Saved entries

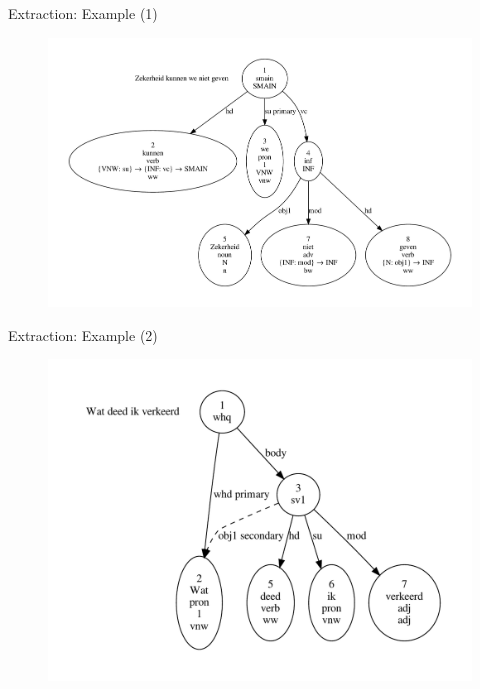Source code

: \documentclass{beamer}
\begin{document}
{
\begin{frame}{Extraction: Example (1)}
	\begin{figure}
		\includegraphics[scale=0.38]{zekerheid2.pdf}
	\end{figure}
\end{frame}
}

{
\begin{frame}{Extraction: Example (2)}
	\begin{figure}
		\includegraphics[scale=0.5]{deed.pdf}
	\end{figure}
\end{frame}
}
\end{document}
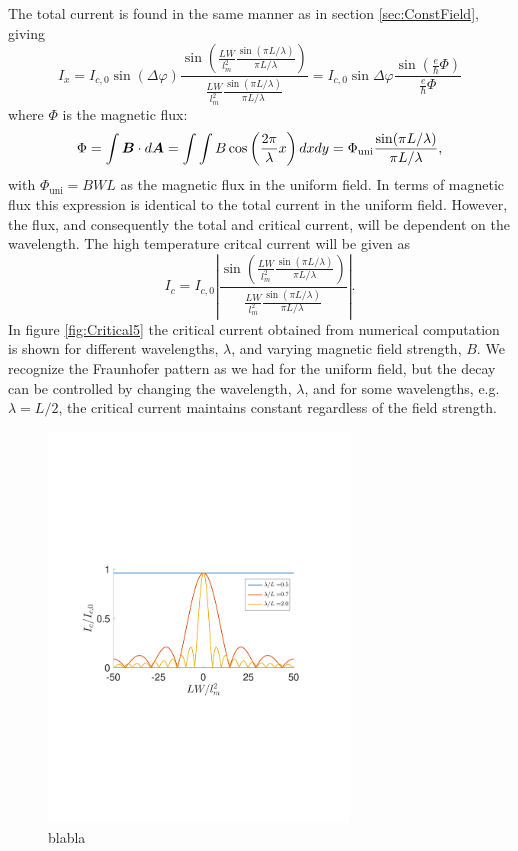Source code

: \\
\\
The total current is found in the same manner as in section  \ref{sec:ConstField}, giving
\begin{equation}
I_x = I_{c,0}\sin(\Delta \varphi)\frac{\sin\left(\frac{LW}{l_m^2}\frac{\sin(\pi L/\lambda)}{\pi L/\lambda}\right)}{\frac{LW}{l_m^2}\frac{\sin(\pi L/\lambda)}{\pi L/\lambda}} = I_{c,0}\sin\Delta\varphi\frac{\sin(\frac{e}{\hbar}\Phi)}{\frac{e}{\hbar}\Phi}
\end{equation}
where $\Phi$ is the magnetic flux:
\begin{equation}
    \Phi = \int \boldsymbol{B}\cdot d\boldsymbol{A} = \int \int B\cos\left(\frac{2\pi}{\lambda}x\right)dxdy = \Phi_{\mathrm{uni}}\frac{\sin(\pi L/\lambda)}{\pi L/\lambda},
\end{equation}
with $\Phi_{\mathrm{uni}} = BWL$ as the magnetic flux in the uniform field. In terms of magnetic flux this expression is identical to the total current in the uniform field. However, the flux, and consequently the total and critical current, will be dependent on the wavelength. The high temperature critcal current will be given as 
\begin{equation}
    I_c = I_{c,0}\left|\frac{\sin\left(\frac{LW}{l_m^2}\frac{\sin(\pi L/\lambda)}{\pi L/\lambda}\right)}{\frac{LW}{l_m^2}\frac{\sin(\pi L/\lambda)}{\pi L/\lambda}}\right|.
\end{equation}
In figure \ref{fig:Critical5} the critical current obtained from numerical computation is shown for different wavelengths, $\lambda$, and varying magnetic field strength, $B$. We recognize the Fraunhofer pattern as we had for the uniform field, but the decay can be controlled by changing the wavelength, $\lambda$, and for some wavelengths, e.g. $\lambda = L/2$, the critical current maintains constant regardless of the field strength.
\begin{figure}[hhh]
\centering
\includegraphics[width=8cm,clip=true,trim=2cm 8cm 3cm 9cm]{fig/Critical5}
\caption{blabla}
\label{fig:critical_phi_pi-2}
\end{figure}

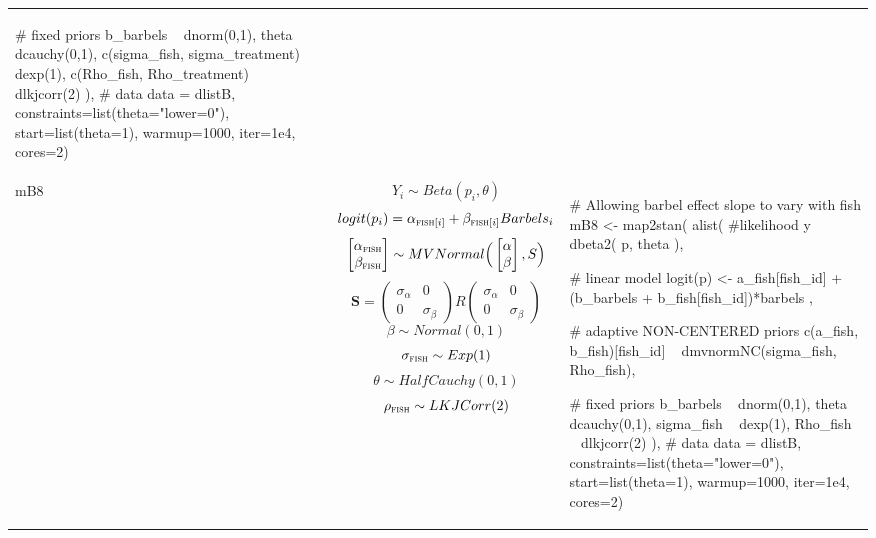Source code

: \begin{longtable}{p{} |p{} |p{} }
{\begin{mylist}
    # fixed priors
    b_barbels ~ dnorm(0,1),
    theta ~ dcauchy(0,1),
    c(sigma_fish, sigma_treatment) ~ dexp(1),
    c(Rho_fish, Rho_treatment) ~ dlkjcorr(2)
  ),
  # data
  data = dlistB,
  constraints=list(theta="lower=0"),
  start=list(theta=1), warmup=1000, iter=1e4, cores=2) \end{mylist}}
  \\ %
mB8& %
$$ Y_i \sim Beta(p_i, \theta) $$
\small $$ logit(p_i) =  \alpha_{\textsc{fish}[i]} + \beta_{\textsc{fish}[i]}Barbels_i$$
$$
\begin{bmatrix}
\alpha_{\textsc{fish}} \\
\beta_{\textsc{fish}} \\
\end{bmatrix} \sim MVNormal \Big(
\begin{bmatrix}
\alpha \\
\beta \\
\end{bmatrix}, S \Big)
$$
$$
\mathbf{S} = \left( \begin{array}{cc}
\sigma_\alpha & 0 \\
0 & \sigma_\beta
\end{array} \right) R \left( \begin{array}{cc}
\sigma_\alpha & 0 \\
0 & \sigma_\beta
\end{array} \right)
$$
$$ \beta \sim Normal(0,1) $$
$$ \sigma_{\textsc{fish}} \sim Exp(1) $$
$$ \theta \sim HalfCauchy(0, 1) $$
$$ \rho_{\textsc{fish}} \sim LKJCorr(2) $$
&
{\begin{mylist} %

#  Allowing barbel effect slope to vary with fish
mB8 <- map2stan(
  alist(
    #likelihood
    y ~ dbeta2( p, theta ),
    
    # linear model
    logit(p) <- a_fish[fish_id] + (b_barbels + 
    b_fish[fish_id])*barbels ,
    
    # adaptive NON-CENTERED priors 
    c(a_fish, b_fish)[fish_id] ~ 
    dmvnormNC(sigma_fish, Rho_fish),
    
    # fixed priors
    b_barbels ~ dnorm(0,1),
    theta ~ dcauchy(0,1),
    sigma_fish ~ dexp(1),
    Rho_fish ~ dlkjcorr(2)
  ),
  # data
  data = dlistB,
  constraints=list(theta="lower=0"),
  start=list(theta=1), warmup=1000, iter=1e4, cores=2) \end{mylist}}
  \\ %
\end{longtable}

==

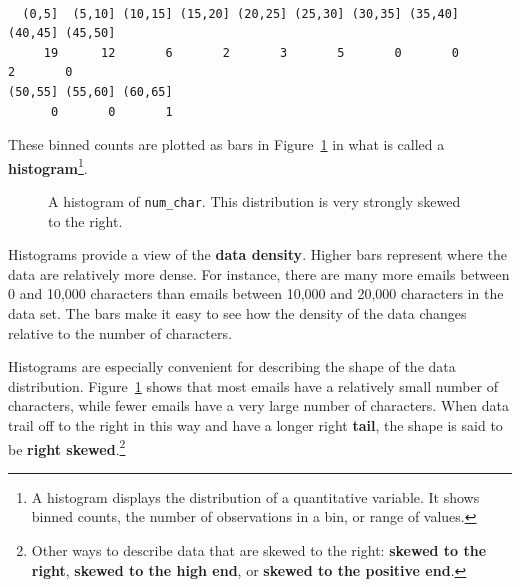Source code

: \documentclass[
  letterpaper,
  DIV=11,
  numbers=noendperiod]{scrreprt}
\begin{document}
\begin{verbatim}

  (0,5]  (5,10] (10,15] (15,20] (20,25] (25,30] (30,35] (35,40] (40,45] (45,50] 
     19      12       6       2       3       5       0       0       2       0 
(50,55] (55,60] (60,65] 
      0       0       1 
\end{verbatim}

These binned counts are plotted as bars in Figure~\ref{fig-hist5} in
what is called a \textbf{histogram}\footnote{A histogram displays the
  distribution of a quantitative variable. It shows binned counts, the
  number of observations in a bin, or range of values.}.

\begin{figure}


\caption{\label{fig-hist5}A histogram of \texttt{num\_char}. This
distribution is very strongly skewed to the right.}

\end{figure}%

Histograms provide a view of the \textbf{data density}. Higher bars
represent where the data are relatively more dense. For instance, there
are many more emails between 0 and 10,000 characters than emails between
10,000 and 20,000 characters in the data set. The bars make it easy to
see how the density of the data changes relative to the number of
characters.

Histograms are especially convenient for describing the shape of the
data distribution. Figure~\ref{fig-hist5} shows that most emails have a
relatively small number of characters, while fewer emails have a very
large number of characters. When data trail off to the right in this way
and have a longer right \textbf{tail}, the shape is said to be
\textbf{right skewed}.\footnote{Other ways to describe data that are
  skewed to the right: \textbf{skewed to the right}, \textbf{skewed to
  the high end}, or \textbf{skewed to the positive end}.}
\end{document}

* * *

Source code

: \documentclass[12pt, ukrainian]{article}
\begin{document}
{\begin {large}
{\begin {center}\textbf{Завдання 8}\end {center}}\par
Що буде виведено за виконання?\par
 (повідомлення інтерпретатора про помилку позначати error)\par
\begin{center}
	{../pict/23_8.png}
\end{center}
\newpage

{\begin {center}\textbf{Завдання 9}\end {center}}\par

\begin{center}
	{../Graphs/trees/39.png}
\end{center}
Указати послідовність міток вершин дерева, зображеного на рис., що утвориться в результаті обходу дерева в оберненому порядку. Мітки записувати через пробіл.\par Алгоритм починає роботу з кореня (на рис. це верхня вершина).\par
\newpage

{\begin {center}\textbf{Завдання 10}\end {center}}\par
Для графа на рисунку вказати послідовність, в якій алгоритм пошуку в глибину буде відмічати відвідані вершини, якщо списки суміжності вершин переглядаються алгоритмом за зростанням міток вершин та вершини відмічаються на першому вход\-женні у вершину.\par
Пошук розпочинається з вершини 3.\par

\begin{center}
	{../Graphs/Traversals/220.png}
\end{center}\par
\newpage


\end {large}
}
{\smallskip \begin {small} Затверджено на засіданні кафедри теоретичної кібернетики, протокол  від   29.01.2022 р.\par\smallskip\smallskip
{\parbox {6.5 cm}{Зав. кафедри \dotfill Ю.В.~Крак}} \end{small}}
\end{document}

AIM OF THE TASK ▸ Count every line of the records that includes "shape", and give that number with no other words.

ANSWER SECTION ▸ 2